Mean bias (1979–1993) of accumulated precipitation (in %) compared against a corrected gridded archive of station observations for January (first row), April (second row), July (third row), and October (last row) for ERA-40, NCEP1, and GPCP, from Serreze et al. [2005].

[23] To better understand the differences between the radiation terms in the reanalyses as given by Serreze et al. [1998], it is necessary to examine how each reanalysis simulates polar clouds and the radiative impacts of these clouds. In Barrow, Alaska (71°N, 156°W), an Atmospheric Radiation Measurement (ARM) suite of instruments has routinely measured (since 1998) cloud cover and both shortwave and longwave radiation, among many other variables (see online at http://www.arm.gov/sites/site_inst.php?loc = nsa&facility = C1). We have compared the cloud fraction and downwelling shortwave radiation measurements with output from ERA-40, NCEP1, and JRA-25. The results are shown in Figure 11 for a summer month, June 2001. Figure 11a shows that the cloud fraction is well-captured by ERA-40, indicating that ERA-40 does a good job of simulating overall cloud cover and its variability. The correlation between the two time series in Figure 11 is 0.49. However, the downwelling shortwave radiation during the solar maximum is overpredicted considerably (by up to ∼300 Wm−2 in extreme instances), especially during periods of overcast or cloudy conditions. For NCEP1, a similar overprediction of the downwelling shortwave radiation of ∼300 Wm−2 is seen (Figure 11b). However, it is apparent that NCEP1 does not capture the cloud variability (the simulated and observed cloud fractions are correlated at only 0.08), so this bias is related to deficient cloud cover in NCEP1. JRA-25 ranks between ERA-40 and NCEP1 in its simulation of the variations of cloudiness in June (Figure 11c); the mean cloud fraction is approximately midway between that of ERA-40 and NCEP1, and the correlation between the JRA-25 and ARM cloud fractions is 0.32. During periods when the NCEP1 and JRA-25 cloud fractions are aligned with the observed cloud fractions (i.e., 2 and 15 June for NCEP1; 2 and 17 June for JRA-25), the downwelling shortwave radiation is also in agreement with the measured values.

Figure 11.

Observed downwelling shortwave radiation (top) and cloud fraction (bottom) data for Barrow Atmospheric Radiation Measurement (ARM) site during June 2001 compared with equivalent data from (a) ERA-40, (b) NCEP1, and (c) JRA-25.

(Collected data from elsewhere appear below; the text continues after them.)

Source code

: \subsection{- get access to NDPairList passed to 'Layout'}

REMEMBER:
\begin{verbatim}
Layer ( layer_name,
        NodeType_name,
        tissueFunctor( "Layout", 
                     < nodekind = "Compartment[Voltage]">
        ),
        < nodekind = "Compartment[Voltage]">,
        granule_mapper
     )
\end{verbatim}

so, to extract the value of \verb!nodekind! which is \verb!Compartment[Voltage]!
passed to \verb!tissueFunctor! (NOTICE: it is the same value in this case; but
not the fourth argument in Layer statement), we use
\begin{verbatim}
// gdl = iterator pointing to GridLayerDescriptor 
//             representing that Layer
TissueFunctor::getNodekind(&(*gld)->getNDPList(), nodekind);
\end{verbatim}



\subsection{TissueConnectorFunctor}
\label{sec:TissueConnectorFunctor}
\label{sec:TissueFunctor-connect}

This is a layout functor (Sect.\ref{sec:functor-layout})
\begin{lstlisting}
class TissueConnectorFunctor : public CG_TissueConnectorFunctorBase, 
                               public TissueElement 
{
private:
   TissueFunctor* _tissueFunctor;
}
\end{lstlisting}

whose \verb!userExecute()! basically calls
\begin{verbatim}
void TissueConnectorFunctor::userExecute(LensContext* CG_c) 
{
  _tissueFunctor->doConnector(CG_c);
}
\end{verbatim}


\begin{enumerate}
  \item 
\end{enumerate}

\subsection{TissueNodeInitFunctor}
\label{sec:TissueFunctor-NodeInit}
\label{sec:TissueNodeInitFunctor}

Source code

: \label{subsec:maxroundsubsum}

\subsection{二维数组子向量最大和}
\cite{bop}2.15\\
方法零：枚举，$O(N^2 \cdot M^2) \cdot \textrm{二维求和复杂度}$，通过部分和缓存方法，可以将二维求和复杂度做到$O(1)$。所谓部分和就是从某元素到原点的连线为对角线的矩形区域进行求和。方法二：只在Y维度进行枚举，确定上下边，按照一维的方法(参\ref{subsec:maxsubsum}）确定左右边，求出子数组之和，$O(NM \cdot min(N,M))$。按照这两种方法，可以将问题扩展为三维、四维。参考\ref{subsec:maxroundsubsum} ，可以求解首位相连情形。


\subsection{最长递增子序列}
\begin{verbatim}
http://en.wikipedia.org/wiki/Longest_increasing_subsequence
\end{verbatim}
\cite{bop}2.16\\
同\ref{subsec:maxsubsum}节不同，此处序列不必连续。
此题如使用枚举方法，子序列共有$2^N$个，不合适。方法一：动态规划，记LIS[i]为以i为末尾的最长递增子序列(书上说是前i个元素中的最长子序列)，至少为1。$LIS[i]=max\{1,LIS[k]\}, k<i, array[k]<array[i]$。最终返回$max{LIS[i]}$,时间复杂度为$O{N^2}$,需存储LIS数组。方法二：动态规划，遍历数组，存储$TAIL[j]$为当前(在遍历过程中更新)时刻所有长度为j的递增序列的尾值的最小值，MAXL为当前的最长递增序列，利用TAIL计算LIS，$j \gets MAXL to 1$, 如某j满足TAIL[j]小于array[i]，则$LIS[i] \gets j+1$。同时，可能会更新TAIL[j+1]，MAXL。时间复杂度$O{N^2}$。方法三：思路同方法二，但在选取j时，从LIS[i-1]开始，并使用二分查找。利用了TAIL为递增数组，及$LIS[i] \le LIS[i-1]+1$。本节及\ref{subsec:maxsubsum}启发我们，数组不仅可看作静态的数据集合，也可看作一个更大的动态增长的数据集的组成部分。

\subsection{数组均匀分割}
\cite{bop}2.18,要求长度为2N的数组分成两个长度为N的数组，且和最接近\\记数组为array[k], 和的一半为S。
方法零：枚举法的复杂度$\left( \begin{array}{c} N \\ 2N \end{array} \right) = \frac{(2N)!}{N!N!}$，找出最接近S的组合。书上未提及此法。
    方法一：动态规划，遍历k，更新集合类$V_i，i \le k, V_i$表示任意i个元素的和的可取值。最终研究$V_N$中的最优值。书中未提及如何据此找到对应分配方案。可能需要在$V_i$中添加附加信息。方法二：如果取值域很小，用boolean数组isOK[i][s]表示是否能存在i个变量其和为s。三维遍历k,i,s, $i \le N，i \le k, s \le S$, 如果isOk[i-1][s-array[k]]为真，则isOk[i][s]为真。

[24] Given the differences in cloudiness simulated by the three reanalyses, it is not surprising that ERA-40 does a much better job of capturing the variations in the longwave radiation, with the differences of ∼50 Wm−2 occurring only when there are differences between the reanalysis and observed cloud fraction (Figure 12a). The discrepancies between NCEP1, JRA-25, and observed cloud cover are also associated with large errors (∼75 Wm−2) in the downwelling longwave radiation component (Figure 12b and 12c).

Figure 12.

As in Figure 11, but for downwelling longwave radiation.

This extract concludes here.